Extracted data entries
■ ■ ■ ■

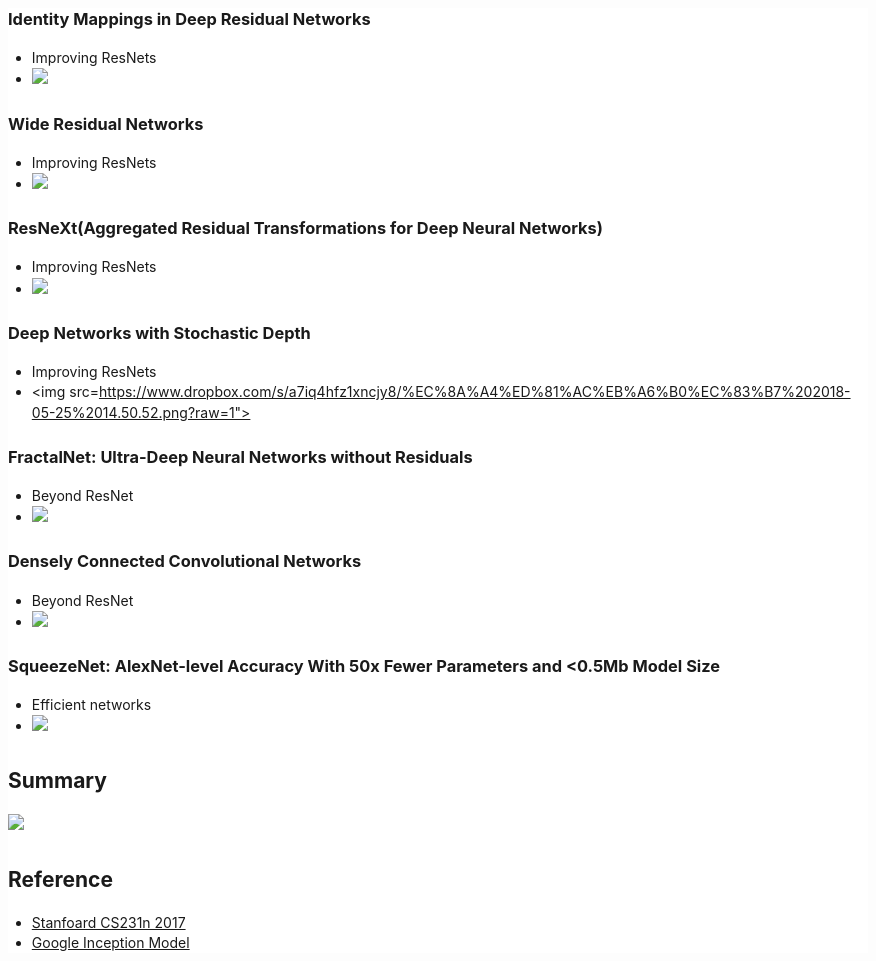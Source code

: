 ### Identity Mappings in Deep Residual Networks
- Improving ResNets
- <img src="https://www.dropbox.com/s/ks681wzr3wd65hu/%EC%8A%A4%ED%81%AC%EB%A6%B0%EC%83%B7%202018-05-25%2014.33.58.png?raw=1">

### Wide Residual Networks
- Improving ResNets
- <img src="https://www.dropbox.com/s/z9ofk38bpzeq6yc/%EC%8A%A4%ED%81%AC%EB%A6%B0%EC%83%B7%202018-05-25%2014.39.21.png?raw=1">

### ResNeXt(Aggregated Residual Transformations for Deep Neural Networks)
- Improving ResNets
- <img src="https://www.dropbox.com/s/3ty47k58c8rld0g/%EC%8A%A4%ED%81%AC%EB%A6%B0%EC%83%B7%202018-05-25%2014.41.21.png?raw=1">

### Deep Networks with Stochastic Depth
- Improving ResNets
- <img src=https://www.dropbox.com/s/a7iq4hfz1xncjy8/%EC%8A%A4%ED%81%AC%EB%A6%B0%EC%83%B7%202018-05-25%2014.50.52.png?raw=1">

### FractalNet: Ultra-Deep Neural Networks without Residuals
- Beyond ResNet
- <img src="https://www.dropbox.com/s/pihtdvc6rnb5pqj/%EC%8A%A4%ED%81%AC%EB%A6%B0%EC%83%B7%202018-05-25%2014.51.14.png?raw=1">


### Densely Connected Convolutional Networks
- Beyond ResNet
- <img src="https://www.dropbox.com/s/mx45kxnt4whhjol/%EC%8A%A4%ED%81%AC%EB%A6%B0%EC%83%B7%202018-05-25%2014.51.51.png?raw=1">

### SqueezeNet: AlexNet-level Accuracy With 50x Fewer Parameters and <0.5Mb Model Size
- Efficient networks
- <img src="https://www.dropbox.com/s/ua0tsionrlhiat6/%EC%8A%A4%ED%81%AC%EB%A6%B0%EC%83%B7%202018-05-25%2014.53.08.png?raw=1">


## Summary
<img src="https://www.dropbox.com/s/dh3g1i4uwsilzx3/%EC%8A%A4%ED%81%AC%EB%A6%B0%EC%83%B7%202018-05-25%2014.53.33.png?raw=1">


## Reference
- [Stanfoard CS231n 2017](https://www.youtube.com/watch?v=vT1JzLTH4G4&list=PL3FW7Lu3i5JvHM8ljYj-zLfQRF3EO8sYv&index=0)
- [Google Inception Model](https://norman3.github.io/papers/docs/google_inception.html)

■ ■ ■ ■

▶ _Work request_
Print each entry exactly, leaving pictures out.

▶ _Result of this task_
Source code

: ### Identity Mappings in Deep Residual Networks
- Improving ResNets
- <img src="https://www.dropbox.com/s/ks681wzr3wd65hu/%EC%8A%A4%ED%81%AC%EB%A6%B0%EC%83%B7%202018-05-25%2014.33.58.png?raw=1">

### Wide Residual Networks
- Improving ResNets
- <img src="https://www.dropbox.com/s/z9ofk38bpzeq6yc/%EC%8A%A4%ED%81%AC%EB%A6%B0%EC%83%B7%202018-05-25%2014.39.21.png?raw=1">

### ResNeXt(Aggregated Residual Transformations for Deep Neural Networks)
- Improving ResNets
- <img src="https://www.dropbox.com/s/3ty47k58c8rld0g/%EC%8A%A4%ED%81%AC%EB%A6%B0%EC%83%B7%202018-05-25%2014.41.21.png?raw=1">

### Deep Networks with Stochastic Depth
- Improving ResNets
- <img src=https://www.dropbox.com/s/a7iq4hfz1xncjy8/%EC%8A%A4%ED%81%AC%EB%A6%B0%EC%83%B7%202018-05-25%2014.50.52.png?raw=1">

### FractalNet: Ultra-Deep Neural Networks without Residuals
- Beyond ResNet
- <img src="https://www.dropbox.com/s/pihtdvc6rnb5pqj/%EC%8A%A4%ED%81%AC%EB%A6%B0%EC%83%B7%202018-05-25%2014.51.14.png?raw=1">


### Densely Connected Convolutional Networks
- Beyond ResNet
- <img src="https://www.dropbox.com/s/mx45kxnt4whhjol/%EC%8A%A4%ED%81%AC%EB%A6%B0%EC%83%B7%202018-05-25%2014.51.51.png?raw=1">

### SqueezeNet: AlexNet-level Accuracy With 50x Fewer Parameters and <0.5Mb Model Size
- Efficient networks
- <img src="https://www.dropbox.com/s/ua0tsionrlhiat6/%EC%8A%A4%ED%81%AC%EB%A6%B0%EC%83%B7%202018-05-25%2014.53.08.png?raw=1">


## Summary
<img src="https://www.dropbox.com/s/dh3g1i4uwsilzx3/%EC%8A%A4%ED%81%AC%EB%A6%B0%EC%83%B7%202018-05-25%2014.53.33.png?raw=1">


## Reference
- [Stanfoard CS231n 2017](https://www.youtube.com/watch?v=vT1JzLTH4G4&list=PL3FW7Lu3i5JvHM8ljYj-zLfQRF3EO8sYv&index=0)
- [Google Inception Model](https://norman3.github.io/papers/docs/google_inception.html)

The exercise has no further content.